Located across the road from the new WeWork office space, the opening adds to the tech offering on a street more famed for its luxury shopping than for cutting-edge digital products and services. CGI, which was previously located in the Gyle area of the city, has moved closer to one of its leading clients in Scotland, Edinburgh City Council, for which it provides extensive IT service support as well as numerous other public sector clients including The Scottish Government.

Tara McGeehan, President CGI UK and Lindsay McGranaghan, Vice President and Scotland Business Unit leader, welcomed city business contacts – as well as key clients – to the inauguration of the new open plan third floor office suite, which commands views across the Firth of Forth and also towards Edinburgh Castle.

McGeehan said: “We’re really, really proud of being here today and officially opening this office. We’ve got a long and proud history of working in Scotland – some of my team from Aberdeen are here, from Borders, Glasgow and Edinburgh. Philsophically, CGI are very much in a position of coming to a town, setting up… having a local presence and letting people work in their local communities and with their local communities.

“Our Edinburgh office represents a significant investment in our Scotland business unit. It highlights CGI’s determination to grow its presence further in the Scottish capital and beyond.”

McGranaghan added: “It’s only about three or four years ago that we were out at the Gyle; we had about a hundred members in total across Scotland, so to see over 100 members sitting in this office today, coupled with the work that we’re doing down in the Borders, in Glasgow and up in Aberdeen is truly something I think that not only I’m really proud of but all of the members and the teams who have supported this amazing journey. The metro model as we call it is really important in CGI and actually really important to our members in terms of our sense of community, so in addition, to use locally servicing our communities and clients, which makes a real difference because actually we’re consumers of a lot of the services that we’re delivering, particularly with our local authority clients, but also in terms of our community engagement.”

In terms of that corporate social responsibility (CSR) engagement, McGragaghan, who at 36 has become one of CGI’s youngest ever senior leaders, highlighted CGI’s STEM (Science, Technology, Engineering & Maths) Camps, which run across the country aimed at getting young people into tech careers, a ‘bring your daugther to work’ day, designed to address the gender imbalance in technology careers, and an environmental initiative in the Borders to plant 5,500 trees across 250 acres to offset the company’s carbon footprint.

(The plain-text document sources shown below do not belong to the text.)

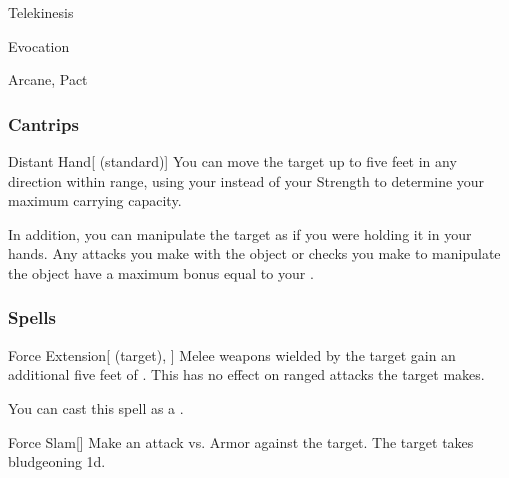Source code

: \newpage
\begin{spellsection}{Telekinesis}

\begin{spellheader}
\end{spellheader}


 Evocation

 Arcane, Pact

\subsubsection{Cantrips}


\begin{freeability}{Distant Hand}[ (standard)]
You can move the target up to five feet in any direction within range, using your  instead of your Strength to determine your maximum carrying capacity.

In addition, you can manipulate the target as if you were holding it in your hands.
Any attacks you make with the object or checks you make to manipulate the object have a maximum bonus equal to your .
\end{freeability}

\end{spellsection}


\subsubsection{Spells}


\lowercase{\hypertarget{spell:Force Extension}{}}\label{spell:Force Extension}
\begin{attuneability}[Rank 1]{\hypertarget{spell:Force Extension}{Force Extension}}[ (target), ]
Melee weapons wielded by the target gain an additional five feet of .
This has no effect on ranged attacks the target makes.

You can cast this spell as a .
\end{attuneability}
\vspace{0.25em}



\lowercase{\hypertarget{spell:Force Slam}{}}\label{spell:Force Slam}
\begin{freeability}[Rank 1]{\hypertarget{spell:Force Slam}{Force Slam}}[]
Make an attack vs. Armor against the target.
\hit The target takes bludgeoning  \plus1d.
\end{freeability}
\vspace{0.25em}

Cllr Adam McVey, Leader of the City of Edinburgh Council, said: “The opening of this new office cements CGI’s commitment to Edinburgh’s growing reputation as a global tech hub. This comes after the city’s accolade of being Europe’s most attractive destination for tech businesses to locate to. Their investment in the heart of the city confirms the importance CGI places on the relationship it has with both the city and with the council.

“The council and CGI have been working together since 2016 trying to modernise a lot of our functions, a lot of our services, a lot of our back office facilities, to help channel better delivery for the people of Edinburgh and I think we’re on quite a long journey to get to where we want to be: we’ve got big aspirations for our city and hopefully CGI mirrors that.”

The company, which has invested £6m in the new 9,529 sq ft office on a 10-year lease, with capacity for more than 250 staff, showcased some of its leading-edge products and services as part of the lunchtime event on Monday; it demonstrated a new drone technology from one of its suppliers Balmore Group, which scans buildings for defects and produces thermal imaging to track energy emissions. Initial scans of The Tontine shared office space in Glasgow has the potential to identify significant building work at a fraction of the cost of employing technicians to manually check the exterior of buildings. The company, which deployed a peregrine falcon to protect its drones from the threat of seagulls, found a number of ‘code red’ flaws in the building, which is owned by Glasgow City Council and provides space for tech start-ups.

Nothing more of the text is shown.